Wrapped up in telephone wires – we reach out to the four winds and echo the silence of our fears. A grisly man, lacking fears but full of this rage you drive deep like railroad spikes in crucifixions, afraid of yourself, from memories of the past still stuck like flash frozen mirror glass.

The kind of rage-driven-fearless that chases black bears from piles of coffee grounds, “no free meals here sir,” via steel-tonne forged, skid steer living, like one trigger-pulled horn after another. Life – going hand in hand, forward motion on the joysticks. All bears are cowards and run, save the beautiful men who have asked me to love.

Love is so damn difficult for men – man, rather boy, staring down cougars on the bluffs trail – tail tersing, walk home from school – like hair of the dog, coyotes run when chased but I have never seen a cowardly wolf.

Grizzly in the beartrap, claws like butcher hooks – but he is a little boy, a juvenile alone and afraid, and I am not, and he is not the only one in a cage of his own actions.
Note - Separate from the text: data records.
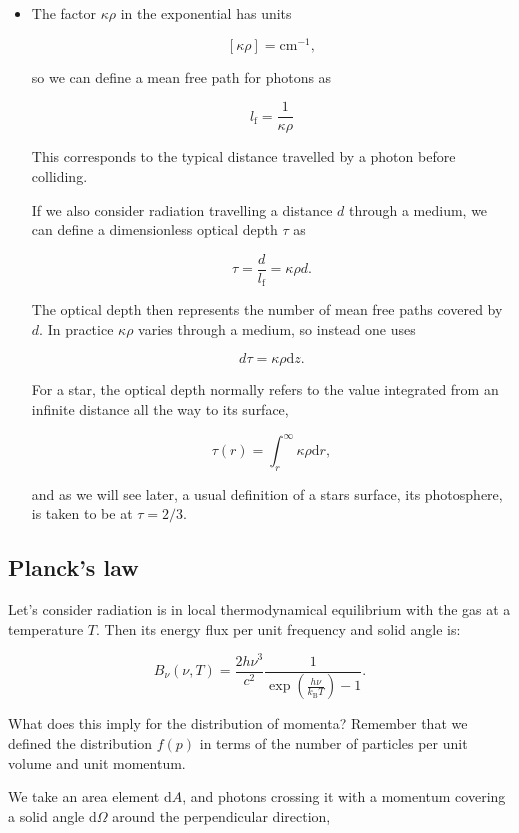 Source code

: \documentclass[twocolumn]{article}
\begin{document}
\begin{itemize}
\item
  The factor \(\kappa\rho\) in the exponential has units

  \[[\kappa\rho]=\mathrm{cm}^{-1},\]

  so we can define a mean free path for photons as

  \[\displaystyle l_\mathrm{f}=\frac{1}{\kappa\rho}\]

  This corresponds to the typical distance travelled by a photon before
  colliding.

  If we also consider radiation travelling a distance \(d\) through a
  medium, we can define a dimensionless optical depth \(\tau\) as

  \[\tau = \frac{d}{l_\mathrm{f}}=\kappa\rho d.\]

  The optical depth then represents the number of mean free paths
  covered by \(d\). In practice \(\kappa\rho\) varies through a medium,
  so instead one uses

  \[d\tau = \kappa\rho \mathrm{d}z.\]

  For a star, the optical depth normally refers to the value integrated
  from an infinite distance all the way to its surface,

  \[\tau(r) = \int_r^\infty \kappa\rho \mathrm{d}r,\]

  and as we will see later, a usual definition of a stars surface, its
  photosphere, is taken to be at \(\tau=2/3\).
\end{itemize}

\hypertarget{plancks-law}{%
\subsection{Planck's law}\label{plancks-law}}

Let's consider radiation is in local thermodynamical equilibrium with
the gas at a temperature \(T\). Then its energy flux per unit frequency
and solid angle is:

\[B_\nu (\nu,T)=\frac{2h\nu^3}{c^2}\frac{1}{\displaystyle \exp\left(\frac{h\nu}{k_\mathrm{B}T}\right)-1}.\]

What does this imply for the distribution of momenta? Remember that we
defined the distribution \(f(p)\) in terms of the number of particles
per unit volume and unit momentum.

We take an area element \(\mathrm{d}A\), and photons crossing it with a
momentum covering a solid angle \(\mathrm{d}\Omega\) around the
perpendicular direction,
\end{document}
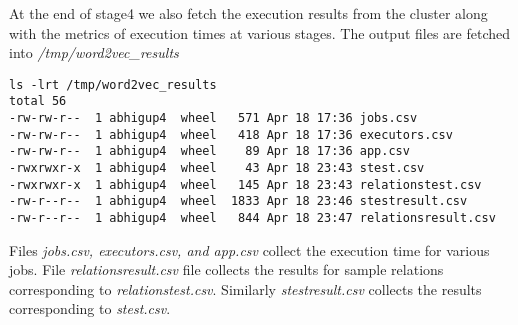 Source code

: At the end of stage4 we also fetch the execution results from the cluster along with the 
metrics of execution times at various stages. The output files are fetched into \textit{/tmp/word2vec\_results}
\begin{verbatim}
ls -lrt /tmp/word2vec_results
total 56
-rw-rw-r--  1 abhigup4  wheel   571 Apr 18 17:36 jobs.csv
-rw-rw-r--  1 abhigup4  wheel   418 Apr 18 17:36 executors.csv
-rw-rw-r--  1 abhigup4  wheel    89 Apr 18 17:36 app.csv
-rwxrwxr-x  1 abhigup4  wheel    43 Apr 18 23:43 stest.csv
-rwxrwxr-x  1 abhigup4  wheel   145 Apr 18 23:43 relationstest.csv
-rw-r--r--  1 abhigup4  wheel  1833 Apr 18 23:46 stestresult.csv
-rw-r--r--  1 abhigup4  wheel   844 Apr 18 23:47 relationsresult.csv
\end{verbatim}
Files \textit{jobs.csv, executors.csv, and app.csv} collect the execution time for various jobs. 
File \textit{relationsresult.csv} file collects the results for sample relations corresponding to
\textit{relationstest.csv}. Similarly \textit{stestresult.csv} collects the results corresponding to \textit{stest.csv}.

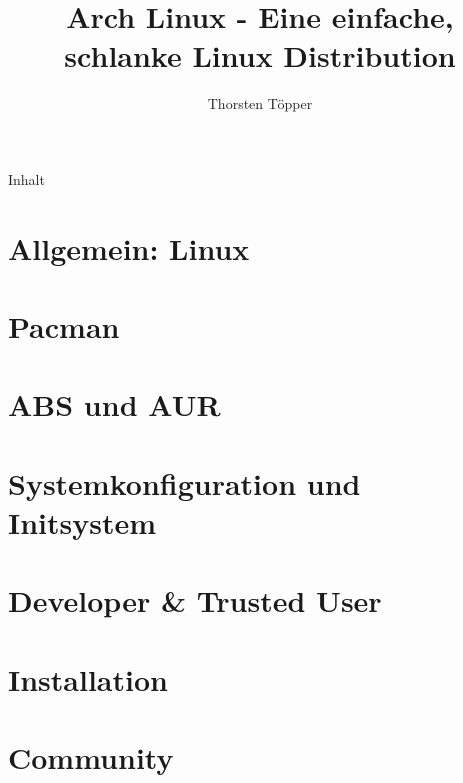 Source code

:\documentclass[mode=print,paper=screen,size=11pt,style=horatio]{powerdot}
\author{Thorsten T\"{o}pper}
\title{Arch Linux - Eine einfache, schlanke Linux Distribution}
\begin{document}
\maketitle
\begin{slide}{Inhalt}
  \tableofcontents[content=sections]
\end{slide}

\section{Allgemein: Linux}



\section{Pacman}


\section{ABS und AUR}


\section{Systemkonfiguration und Initsystem}


\section{Developer \& Trusted User}


\section{Installation}


\section{Community}

\end{document}
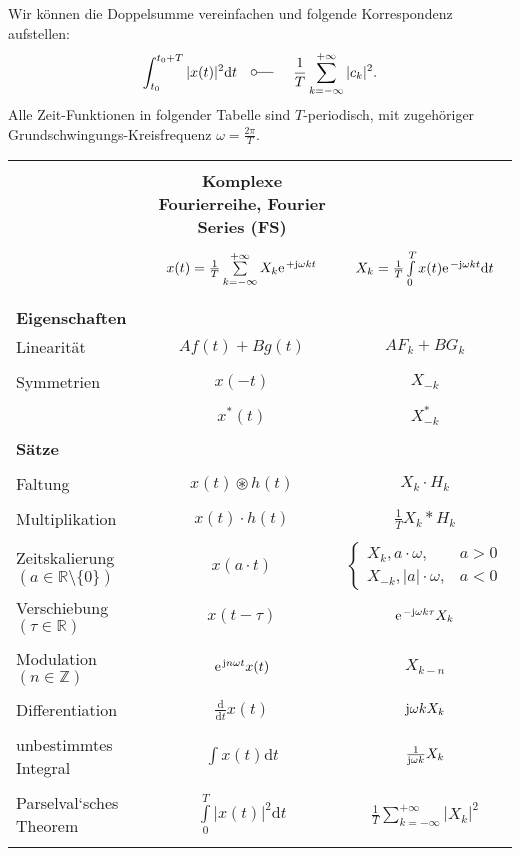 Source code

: \documentclass[11pt,a4paper,DIV=12]{scrartcl}
\newcommand{\diff}{\mathrm{d}}
\begin{document}
Wir können die Doppelsumme vereinfachen und folgende Korrespondenz aufstellen:
%
\begin{align}
	\int_{t_0}^{t_0+T}|x(t)|^2\diff t
	\quad\fourier\quad\frac{1}{T}\sum_{k=-\infty}^{+\infty}|c_k|^2.
\end{align}
\newpage
Alle Zeit-Funktionen in folgender Tabelle sind $T$-periodisch, mit zugehöriger
Grundschwingungs-Kreisfrequenz $\omega = \frac{2\pi}{T}$.\\
\begin{tabular}{|lcc|}
	\hline
	&&\\
	&\textbf{Komplexe Fourierreihe, Fourier Series (FS)}& \\
	\hline
	&&\\
	& $x(t)=\frac{1}{T}\sum\limits_{k=-\infty}^{+\infty}X_k\e^{+\im\omega k t} $
	& $X_k=\frac{1}{T}\int\limits_0^Tx(t)\e^{-\im\omega k t}\mathrm{d}t $ \\&&\\
	\hline
	&&\\
	\textbf{Eigenschaften} & & \\
	Linearität & $Af(t)+Bg(t)$ & $AF_k+BG_k$\\&& \\
	Symmetrien & $x(-t)$ & $X_{-k}$ \\ &&\\
	& $x^*(t)$ & $X^*_{-k}$ \\ &&\\
	\hline
	\textbf{Sätze} & & \\&& \\
	Faltung & $x(t)\circledast h(t)$ & $X_k\cdot H_k$ \\&& \\
	Multiplikation & $x(t)\cdot h(t)$ & $\frac{1}{T}X_k \ast H_k $ \\&& \\
	Zeitskalierung $(a\in\mathbb{R}\setminus\{0\})$& $x(a\cdot t)$ & $\begin{cases}
		X_k,a\cdot\omega, &a>0\\
		X_{-k},|a|\cdot\omega, &a<0
	\end{cases}$\\
	Verschiebung $(\tau \in \mathbb{R})$ & $x(t-\tau)$& $\e^{-\im\omega k \tau}X_k$\\&& \\
	Modulation $(n \in \mathbb{Z})$& $\e^{\im n \omega t}x(t)$ & $X_{k-n}$ \\&& \\
	Differentiation & $\frac{\mathrm{d}}{\mathrm{d}t}x(t)$ & $\im\omega k X_k$\\&& \\
	unbestimmtes Integral &$\int x(t)\mathrm{d}t $ & $\frac{1}{\im\omega k}X_k$\\&& \\
	Parselval`sches Theorem & $\int\limits_0^T|x(t)|^2\mathrm{d}t$ & $\frac{1}{T}\sum\limits_{k=-\infty}^{+\infty}|X_k|^2$\\&& \\
	\hline
\end{tabular}







\renewcommand{\refname}{Buchzitate}
\clearpage

\end{document}
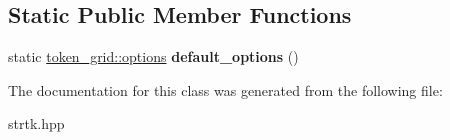 \subsection*{Static Public Member Functions}
\begin{DoxyCompactItemize}
\item 
\hypertarget{classstrtk_1_1token__grid_aaf15a7ebe7a3df44076c40e302a88308}{static \hyperlink{structstrtk_1_1token__grid_1_1options}{token\-\_\-grid\-::options} {\bfseries default\-\_\-options} ()}\label{classstrtk_1_1token__grid_aaf15a7ebe7a3df44076c40e302a88308}

\end{DoxyCompactItemize}


The documentation for this class was generated from the following file\-:\begin{DoxyCompactItemize}
\item 
strtk.\-hpp\end{DoxyCompactItemize}

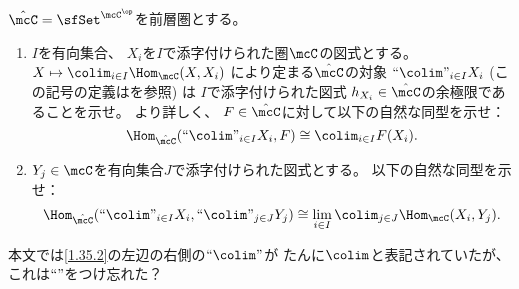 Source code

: \documentclass[uplatex,dvipdfmx]{jsarticle}
\begin{document}
\maketitle\HeaderCommentA
\section{}
\fi

\begin{prob}\label{1.35}
  \(\hat{\mcC} = \sfSet^{\mcC^{\op}}\)を前層圏とする。
  \begin{enumerate}
    \item \label{1.35.1}
    \(I\)を有向集合、
    \(X_i\)を\(I\)で添字付けられた圏\(\mcC\)の図式とする。
    \(X\mapsto \colim_{i\in I}\Hom_{\mcC}(X,X_i)\)
    により定まる\(\hat{\mcC}\)の対象
    \(``\colim"_{i\in I} X_i\)
    (この記号の定義は\cite[Definition 1.11.4]{kashiwara2002sheaves}を参照) は
    \(I\)で添字付けられた図式
    \(h_{X_i}\in \hat{\mcC}\)の余極限であることを示せ。
    より詳しく、
    \(F\in \hat{\mcC}\)に対して以下の自然な同型を示せ：
    \[
    \Hom_{\hat{\mcC}}(``\colim"_{i\in I} X_i, F) \cong \colim_{i\in I} F(X_i).
    \]
    \item \label{1.35.2}
    \(Y_j\in \mcC\)を有向集合\(J\)で添字付けられた図式とする。
    以下の自然な同型を示せ：
    \[
    \Hom_{\hat{\mcC}}(``\colim"_{i\in I} X_i, ``\colim"_{j\in J} Y_j)
    \cong \lim_{i\in I}\colim_{j\in J}\Hom_{\mcC}(X_i,Y_j).
    \]
  \end{enumerate}
\end{prob}

\begin{rem*}
  本文では\ref{1.35.2}の左辺の右側の\(``\colim"\)が
  たんに\(\colim\)と表記されていたが、これは\(``"\)をつけ忘れた？
\end{rem*}
\end{document}
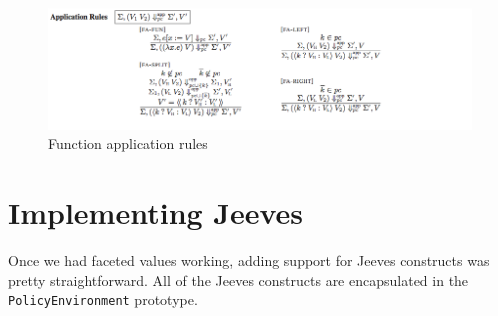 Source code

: \begin{figure}
  \includegraphics[scale=0.5, frame]{images/appRules}
  \caption{Function application rules~\cite{FacetedJeeves}}
  \label{fig:appRules}
\end{figure}

\section{Implementing Jeeves}
Once we had faceted values working, adding support for Jeeves constructs was pretty
straightforward. All of the Jeeves constructs are encapsulated in the \texttt{PolicyEnvironment}
prototype.

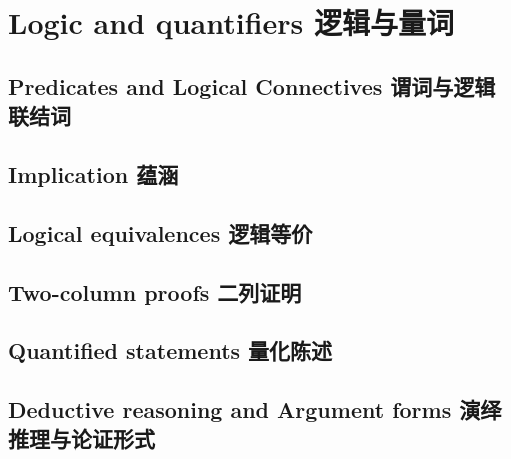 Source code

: \chapter{Logic and quantifiers 逻辑与量词}

\section{Predicates and Logical Connectives 谓词与逻辑联结词}




\newpage

\section{Implication 蕴涵}




\newpage

\section{Logical equivalences 逻辑等价}




\newpage
\section{Two-column proofs 二列证明}




\newpage

\section{Quantified statements 量化陈述}




\newpage

\section{Deductive reasoning and Argument forms 演绎推理与论证形式}

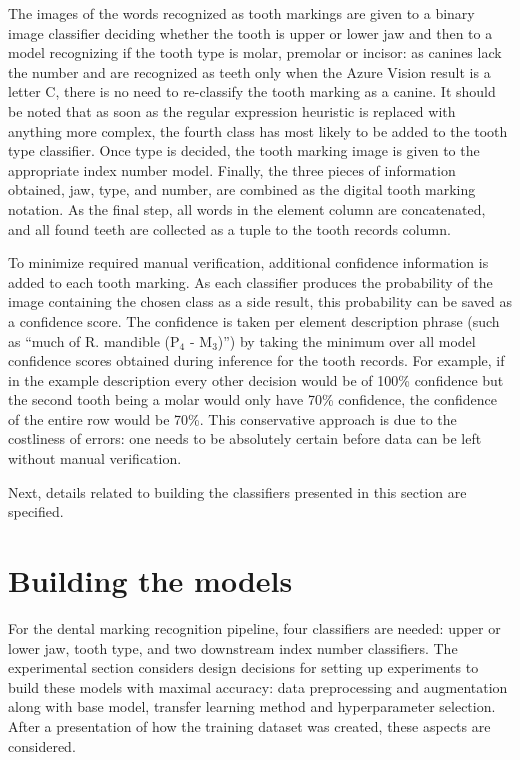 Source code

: \documentclass[english,twoside,openright]{UH_DS_MSc}
\begin{document}
The images of the words recognized as tooth markings are given to a binary image classifier deciding whether the tooth 
is upper or lower jaw and then to a model recognizing if the tooth type is molar, premolar or incisor: as 
canines lack the number and are recognized as teeth only when the Azure Vision result is a letter C, there is 
no need to re-classify the tooth marking as a canine. It should be noted that as soon as the regular expression
heuristic is replaced with anything more complex, the fourth class has most likely to be added to the tooth type classifier.
Once type is decided, the tooth marking image is given to the appropriate index number model. Finally, 
the three pieces of information obtained, jaw, type, and number, are combined as the digital tooth marking 
notation. As the final step, all words in the element column are concatenated, and all found teeth are 
collected as a tuple to the tooth records column.

To minimize required manual verification, additional confidence information is added 
to each tooth marking. As each classifier produces the probability of the image containing the 
chosen class as a side result, this probability can be saved as a confidence score. The confidence is taken 
per element description phrase (such as ``much of R. mandible ($\text{P}_4$ - $\text{M}_3$)'') by taking the minimum over all 
model confidence scores obtained during inference for the tooth records. For example, if in the 
example description every other decision would be of 100\% confidence but the second tooth being a molar 
would only have 70\% confidence, the confidence of the entire row would be 70\%. This conservative approach is 
due to the costliness of errors: one needs to be absolutely certain before data can be left without manual 
verification.

Next, details related to building the classifiers presented in this section are specified.

\section{Building the models}
\label{sect:building-models}

For the dental marking recognition pipeline, four classifiers are needed: upper or lower jaw, 
tooth type, and two downstream index number classifiers. The experimental 
section considers design decisions for setting up experiments to build these models with maximal accuracy:
 data preprocessing and augmentation along with base model,
transfer learning method and hyperparameter selection. After a presentation of  how the training dataset was created, these aspects are considered.
\end{document}
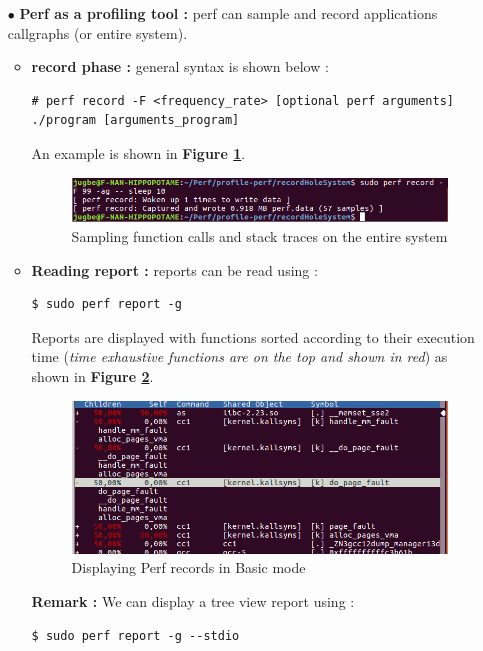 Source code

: \begin{itemize}
\begin{enumerate}
		\end{enumerate}

	\item[$\bullet$] \textbf{Perf as a profiling tool : } perf can sample and record  applications callgraphs (or entire system).
	
	\begin{itemize}
		\item \textbf{record phase : } general syntax is shown below :
	\begin{lstlisting}[style=BashInputStyle]
# perf record -F <frequency_rate> [optional perf arguments] ./program [arguments_program]
	\end{lstlisting}	
	
	
An example is shown in \textbf{Figure \ref{Sampling function calls and stack traces on  the entire system}}.	
					\begin{figure}[H]
						\centering
        				\includegraphics[scale=0.5]{img/solution/record-hole-system-perf.png}
        				\caption{Sampling function calls and stack traces on  the entire system}
        				\label{Sampling function calls and stack traces on  the entire system}
    				\end{figure}
    				
    				
    	\item \textbf{Reading report : } reports can be read using :
 	\begin{lstlisting}[style=BashInputStyle]   	
    	$ sudo perf report -g	
    \end{lstlisting}	
Reports are displayed with functions sorted according to their execution time
(\textit{time exhaustive functions are on the top and shown in red})  as shown in \textbf{Figure \ref{Displaying Perf records in Basic mode}}.			
					\begin{figure}[H]
						\centering
        				\includegraphics[scale=0.55]{img/solution/basic-display-record-mode-perf.png}
        				\caption{Displaying Perf records in Basic mode}
        				\label{Displaying Perf records in Basic mode}
    				\end{figure}
 \textbf{Remark : } We can display a tree view report using : 
 	\begin{lstlisting}[style=BashInputStyle]   	
    	$ sudo perf report -g --stdio 
    \end{lstlisting} 
   				

\end{itemize}
\end{itemize}
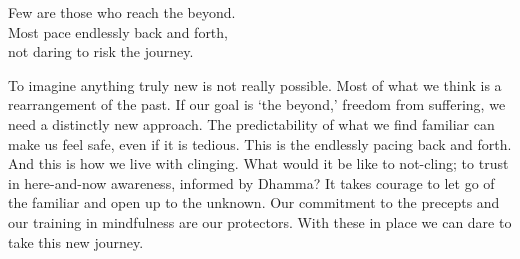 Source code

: 

\begin{dhpVerse}{85}
\label{dhp-85}
Few are those who reach the beyond.\\
Most pace endlessly back and forth,\\
not daring to risk the journey.
\end{dhpVerse}

\begin{dhpRefl}
To imagine anything truly new is not really possible. Most of what we think is a rearrangement of the past. If our goal is `the beyond,' freedom from suffering, we need a distinctly new approach. The predictability of what we find familiar can make us feel safe, even if it is tedious. This is the endlessly pacing back and forth. And this is how we live with clinging. What would it be like to not-cling; to trust in here-and-now awareness, informed by Dhamma? It takes courage to let go of the familiar and open up to the unknown. Our commitment to the precepts and our training in mindfulness are our protectors. With these in place we can dare to take this new journey.
\end{dhpRefl}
The concept of knowing where you want to be – but feeling lost on the inside, my lost insides including lust and the liver.

I’m two “myselves” short of a tonne, weighted like gasoline in the tar – thrown down from ramparts’ – buckets kind of fun. Life is wreathed in black oily tendrils of substance devoid of anything but truth and I will remain as such until they eventually dig me up from La Brea.

I shall be hung skeletal from the rafters, in a post-death place metaphor museum of learning – and yet living this way is like being filled with angry bees and infinite honeycombs waiting to be filled.

This memory is always fresh, and hard. Talk my father out of suicide, sitting on the edge of the smoke bluffs – with our hometown sprawled across the valley, like a night-time star model below. Quantifying the value of human emotion, to justify life to a man based in numbers. My cousin is freshly dead, murder of the self, most foul, with two teens and a wife left mourning and I don’t know where I stand anymore.

Words themselves are being laid down in epitaph – hanging the question of: “What if I could save her from hanging herself by being anything more than a fucked up fourteen year old boy?” I call this rage a madness, sticky black ink spots of the heart – festering and bubbling unless you stir it forever, leaving boiled over bits of self in a soylent green paste – reeking faintly of diesel.

I look into the mirror and my memories gaze back, and I remember that cold rage is fuel. I am not afraid of grizzlies or the grisly, only of myself.

And a million tiny lightbulbs fizzle out.